= Aim of the exercise =
Would you reproduce each of the records below precisely, with the pictures left out?

= Records provided =
--------

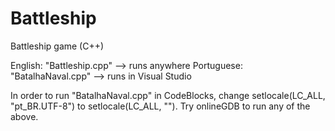 # Battleship

Battleship game (C++)

English: "Battleship.cpp" --> runs anywhere
Portuguese: "BatalhaNaval.cpp" --> runs in Visual Studio

In order to run "BatalhaNaval.cpp" in CodeBlocks, change setlocale(LC_ALL, "pt_BR.UTF-8") to setlocale(LC_ALL, "").
Try onlineGDB to run any of the above.
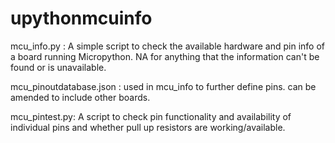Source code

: # upythonmcuinfo
mcu_info.py : A simple script to check the available hardware and pin info of a board running Micropython. NA for anything that the information can't be found or is unavailable.

mcu_pinoutdatabase.json : used in mcu_info to further define pins. can be amended to include other boards. 

mcu_pintest.py: A script to check pin functionality and availability of individual pins and whether pull up resistors are working/available.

--------

= Exercise solution =
 # Battleship

Battleship game (C++)

English: "Battleship.cpp" --> runs anywhere
Portuguese: "BatalhaNaval.cpp" --> runs in Visual Studio

In order to run "BatalhaNaval.cpp" in CodeBlocks, change setlocale(LC_ALL, "pt_BR.UTF-8") to setlocale(LC_ALL, "").
Try onlineGDB to run any of the above.
Source code

: # upythonmcuinfo
mcu_info.py : A simple script to check the available hardware and pin info of a board running Micropython. NA for anything that the information can't be found or is unavailable.

mcu_pinoutdatabase.json : used in mcu_info to further define pins. can be amended to include other boards. 

mcu_pintest.py: A script to check pin functionality and availability of individual pins and whether pull up resistors are working/available.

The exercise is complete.